Segment Start: Extracted entries

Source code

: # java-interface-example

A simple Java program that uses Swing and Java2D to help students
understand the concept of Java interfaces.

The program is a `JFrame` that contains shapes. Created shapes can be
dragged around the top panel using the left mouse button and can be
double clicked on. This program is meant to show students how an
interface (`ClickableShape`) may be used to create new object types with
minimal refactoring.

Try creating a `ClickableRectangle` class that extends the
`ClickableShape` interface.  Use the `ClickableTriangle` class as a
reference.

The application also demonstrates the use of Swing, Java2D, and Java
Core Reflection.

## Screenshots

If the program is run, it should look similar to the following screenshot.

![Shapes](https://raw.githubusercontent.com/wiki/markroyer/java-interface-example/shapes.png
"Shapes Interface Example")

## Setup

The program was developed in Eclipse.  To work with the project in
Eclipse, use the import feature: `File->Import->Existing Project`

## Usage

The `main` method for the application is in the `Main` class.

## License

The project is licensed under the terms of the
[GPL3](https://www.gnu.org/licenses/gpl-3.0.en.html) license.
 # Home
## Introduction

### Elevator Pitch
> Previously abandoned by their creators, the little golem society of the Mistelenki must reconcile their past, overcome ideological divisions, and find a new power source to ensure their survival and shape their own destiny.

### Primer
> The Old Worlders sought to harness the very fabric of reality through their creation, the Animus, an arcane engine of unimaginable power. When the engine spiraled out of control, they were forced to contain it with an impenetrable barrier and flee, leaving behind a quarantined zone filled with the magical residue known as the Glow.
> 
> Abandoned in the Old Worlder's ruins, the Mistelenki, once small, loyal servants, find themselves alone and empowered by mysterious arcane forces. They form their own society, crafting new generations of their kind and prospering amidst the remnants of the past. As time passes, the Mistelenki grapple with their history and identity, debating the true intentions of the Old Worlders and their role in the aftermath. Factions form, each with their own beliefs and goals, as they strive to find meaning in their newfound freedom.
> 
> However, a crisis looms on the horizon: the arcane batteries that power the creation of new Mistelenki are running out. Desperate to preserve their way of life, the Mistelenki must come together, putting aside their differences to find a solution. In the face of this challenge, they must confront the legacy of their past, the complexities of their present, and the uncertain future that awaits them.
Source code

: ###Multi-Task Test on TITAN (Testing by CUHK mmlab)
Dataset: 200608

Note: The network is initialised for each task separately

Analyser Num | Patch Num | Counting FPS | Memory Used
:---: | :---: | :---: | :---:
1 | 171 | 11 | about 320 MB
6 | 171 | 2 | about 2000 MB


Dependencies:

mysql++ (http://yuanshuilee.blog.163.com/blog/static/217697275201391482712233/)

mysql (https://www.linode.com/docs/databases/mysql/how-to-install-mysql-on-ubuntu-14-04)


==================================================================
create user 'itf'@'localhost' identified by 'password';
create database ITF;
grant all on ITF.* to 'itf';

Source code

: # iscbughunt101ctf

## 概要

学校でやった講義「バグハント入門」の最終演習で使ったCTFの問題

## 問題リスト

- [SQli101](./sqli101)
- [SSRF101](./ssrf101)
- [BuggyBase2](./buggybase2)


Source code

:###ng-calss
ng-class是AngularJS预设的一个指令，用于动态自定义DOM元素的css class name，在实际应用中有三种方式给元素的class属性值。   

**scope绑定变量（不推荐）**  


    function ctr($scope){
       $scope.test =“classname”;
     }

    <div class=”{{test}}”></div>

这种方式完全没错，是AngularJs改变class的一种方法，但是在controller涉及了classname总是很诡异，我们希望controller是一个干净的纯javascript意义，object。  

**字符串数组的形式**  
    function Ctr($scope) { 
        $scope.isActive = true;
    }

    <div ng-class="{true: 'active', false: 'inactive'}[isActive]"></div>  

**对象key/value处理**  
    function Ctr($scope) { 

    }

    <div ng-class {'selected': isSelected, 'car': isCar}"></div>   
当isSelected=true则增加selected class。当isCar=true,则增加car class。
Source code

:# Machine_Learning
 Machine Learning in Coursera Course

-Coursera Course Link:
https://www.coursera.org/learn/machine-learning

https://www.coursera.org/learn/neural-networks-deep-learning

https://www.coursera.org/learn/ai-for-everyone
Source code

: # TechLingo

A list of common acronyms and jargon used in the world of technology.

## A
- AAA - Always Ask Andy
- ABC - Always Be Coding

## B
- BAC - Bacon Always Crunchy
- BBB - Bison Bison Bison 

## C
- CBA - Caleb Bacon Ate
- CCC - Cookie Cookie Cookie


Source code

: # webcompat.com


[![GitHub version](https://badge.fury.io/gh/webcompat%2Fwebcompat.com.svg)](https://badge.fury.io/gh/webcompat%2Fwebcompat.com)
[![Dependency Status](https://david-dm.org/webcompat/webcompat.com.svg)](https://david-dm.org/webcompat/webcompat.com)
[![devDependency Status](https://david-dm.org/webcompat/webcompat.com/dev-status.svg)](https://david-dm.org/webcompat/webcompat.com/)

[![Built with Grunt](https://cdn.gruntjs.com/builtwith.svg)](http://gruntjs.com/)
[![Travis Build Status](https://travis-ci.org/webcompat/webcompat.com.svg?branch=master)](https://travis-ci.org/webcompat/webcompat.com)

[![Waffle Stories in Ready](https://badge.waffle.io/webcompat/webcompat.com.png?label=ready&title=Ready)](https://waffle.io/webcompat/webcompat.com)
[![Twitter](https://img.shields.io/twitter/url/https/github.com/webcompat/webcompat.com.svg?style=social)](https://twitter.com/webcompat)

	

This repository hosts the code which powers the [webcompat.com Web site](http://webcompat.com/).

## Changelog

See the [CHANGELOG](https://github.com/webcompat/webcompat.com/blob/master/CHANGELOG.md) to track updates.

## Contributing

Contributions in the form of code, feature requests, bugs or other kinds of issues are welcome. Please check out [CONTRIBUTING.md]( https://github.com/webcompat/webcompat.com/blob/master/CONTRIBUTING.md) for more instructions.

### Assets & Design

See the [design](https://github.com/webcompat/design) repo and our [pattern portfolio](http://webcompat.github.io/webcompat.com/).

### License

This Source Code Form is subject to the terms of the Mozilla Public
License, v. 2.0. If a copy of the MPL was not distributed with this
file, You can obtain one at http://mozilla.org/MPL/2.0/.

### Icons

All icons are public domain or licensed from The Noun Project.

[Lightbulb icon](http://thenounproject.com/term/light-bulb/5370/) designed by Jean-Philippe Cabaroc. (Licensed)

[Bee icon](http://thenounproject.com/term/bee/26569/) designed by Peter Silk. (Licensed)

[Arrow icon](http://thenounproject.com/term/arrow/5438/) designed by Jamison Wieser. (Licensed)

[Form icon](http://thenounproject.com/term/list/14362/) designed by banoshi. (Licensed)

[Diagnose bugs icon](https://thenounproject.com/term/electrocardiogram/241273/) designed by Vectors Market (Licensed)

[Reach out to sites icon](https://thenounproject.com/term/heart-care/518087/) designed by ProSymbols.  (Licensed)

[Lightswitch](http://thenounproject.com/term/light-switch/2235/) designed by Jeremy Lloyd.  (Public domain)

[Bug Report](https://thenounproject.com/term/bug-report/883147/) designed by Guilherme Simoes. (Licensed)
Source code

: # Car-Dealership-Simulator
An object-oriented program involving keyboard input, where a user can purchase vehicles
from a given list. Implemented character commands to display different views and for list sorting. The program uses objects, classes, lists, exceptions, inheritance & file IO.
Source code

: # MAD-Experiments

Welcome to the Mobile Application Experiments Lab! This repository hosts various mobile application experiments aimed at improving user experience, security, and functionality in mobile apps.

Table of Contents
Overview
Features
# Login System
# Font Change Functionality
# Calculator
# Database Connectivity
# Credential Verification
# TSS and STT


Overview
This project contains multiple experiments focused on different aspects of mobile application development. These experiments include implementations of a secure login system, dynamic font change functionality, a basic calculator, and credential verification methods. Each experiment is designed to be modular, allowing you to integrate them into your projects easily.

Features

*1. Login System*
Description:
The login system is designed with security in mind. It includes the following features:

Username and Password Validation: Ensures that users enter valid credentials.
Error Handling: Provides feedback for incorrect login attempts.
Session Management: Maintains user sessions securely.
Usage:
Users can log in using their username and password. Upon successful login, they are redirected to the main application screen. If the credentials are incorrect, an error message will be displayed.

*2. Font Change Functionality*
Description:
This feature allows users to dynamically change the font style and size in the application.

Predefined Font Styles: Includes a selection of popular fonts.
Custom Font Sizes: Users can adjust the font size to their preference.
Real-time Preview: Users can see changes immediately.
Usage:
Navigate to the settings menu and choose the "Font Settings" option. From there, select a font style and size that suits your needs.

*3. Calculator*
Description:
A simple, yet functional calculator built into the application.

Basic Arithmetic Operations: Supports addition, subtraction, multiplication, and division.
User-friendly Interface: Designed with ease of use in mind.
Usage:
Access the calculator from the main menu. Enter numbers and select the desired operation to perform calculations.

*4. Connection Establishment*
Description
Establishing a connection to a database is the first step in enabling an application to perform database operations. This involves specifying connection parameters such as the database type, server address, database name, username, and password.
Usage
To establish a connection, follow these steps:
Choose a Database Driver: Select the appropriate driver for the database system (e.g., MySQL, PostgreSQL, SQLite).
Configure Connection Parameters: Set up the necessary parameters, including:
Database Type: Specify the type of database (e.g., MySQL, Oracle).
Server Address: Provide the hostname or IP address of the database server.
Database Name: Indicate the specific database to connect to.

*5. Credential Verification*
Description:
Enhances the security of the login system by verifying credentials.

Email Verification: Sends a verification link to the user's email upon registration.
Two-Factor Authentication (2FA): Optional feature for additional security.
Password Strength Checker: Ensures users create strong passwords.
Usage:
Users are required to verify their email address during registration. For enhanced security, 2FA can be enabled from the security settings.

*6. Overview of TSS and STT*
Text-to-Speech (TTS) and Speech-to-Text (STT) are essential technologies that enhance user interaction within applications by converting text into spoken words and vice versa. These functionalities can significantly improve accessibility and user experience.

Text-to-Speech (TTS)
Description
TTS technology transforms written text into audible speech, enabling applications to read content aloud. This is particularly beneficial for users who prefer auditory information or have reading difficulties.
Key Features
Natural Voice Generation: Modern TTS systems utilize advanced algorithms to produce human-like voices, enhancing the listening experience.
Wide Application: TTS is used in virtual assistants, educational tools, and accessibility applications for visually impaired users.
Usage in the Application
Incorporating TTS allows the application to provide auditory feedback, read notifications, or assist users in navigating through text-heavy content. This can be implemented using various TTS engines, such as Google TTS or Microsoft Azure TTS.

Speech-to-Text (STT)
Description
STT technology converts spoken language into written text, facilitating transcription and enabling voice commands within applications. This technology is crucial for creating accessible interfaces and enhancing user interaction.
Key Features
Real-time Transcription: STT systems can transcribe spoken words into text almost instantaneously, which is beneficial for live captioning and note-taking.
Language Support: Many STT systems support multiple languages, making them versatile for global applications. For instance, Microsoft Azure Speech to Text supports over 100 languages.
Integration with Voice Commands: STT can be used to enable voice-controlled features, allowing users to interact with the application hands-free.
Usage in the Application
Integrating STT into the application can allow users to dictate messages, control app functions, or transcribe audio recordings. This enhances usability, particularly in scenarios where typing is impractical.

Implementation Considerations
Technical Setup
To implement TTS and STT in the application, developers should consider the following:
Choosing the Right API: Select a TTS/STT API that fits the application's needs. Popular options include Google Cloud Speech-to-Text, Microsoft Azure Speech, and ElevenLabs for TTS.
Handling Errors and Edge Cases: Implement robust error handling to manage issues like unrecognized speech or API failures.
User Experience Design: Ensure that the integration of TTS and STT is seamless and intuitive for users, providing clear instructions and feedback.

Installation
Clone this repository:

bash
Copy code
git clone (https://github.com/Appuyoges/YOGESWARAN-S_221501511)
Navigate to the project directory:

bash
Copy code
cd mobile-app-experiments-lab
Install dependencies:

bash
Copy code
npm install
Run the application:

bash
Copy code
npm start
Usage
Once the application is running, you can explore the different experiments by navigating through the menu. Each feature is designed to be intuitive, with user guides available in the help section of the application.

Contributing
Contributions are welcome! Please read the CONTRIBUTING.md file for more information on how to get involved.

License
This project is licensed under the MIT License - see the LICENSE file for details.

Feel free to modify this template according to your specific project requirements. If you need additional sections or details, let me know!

Segment End: Extracted entries

Task prompt >> Filter the entries above and copy only the lines that hold "allows".

Answer section >>
This feature allows users to dynamically change the font style and size in the application.
Incorporating TTS allows the application to provide auditory feedback, read notifications, or assist users in navigating through text-heavy content. This can be implemented using various TTS engines, such as Google TTS or Microsoft Azure TTS.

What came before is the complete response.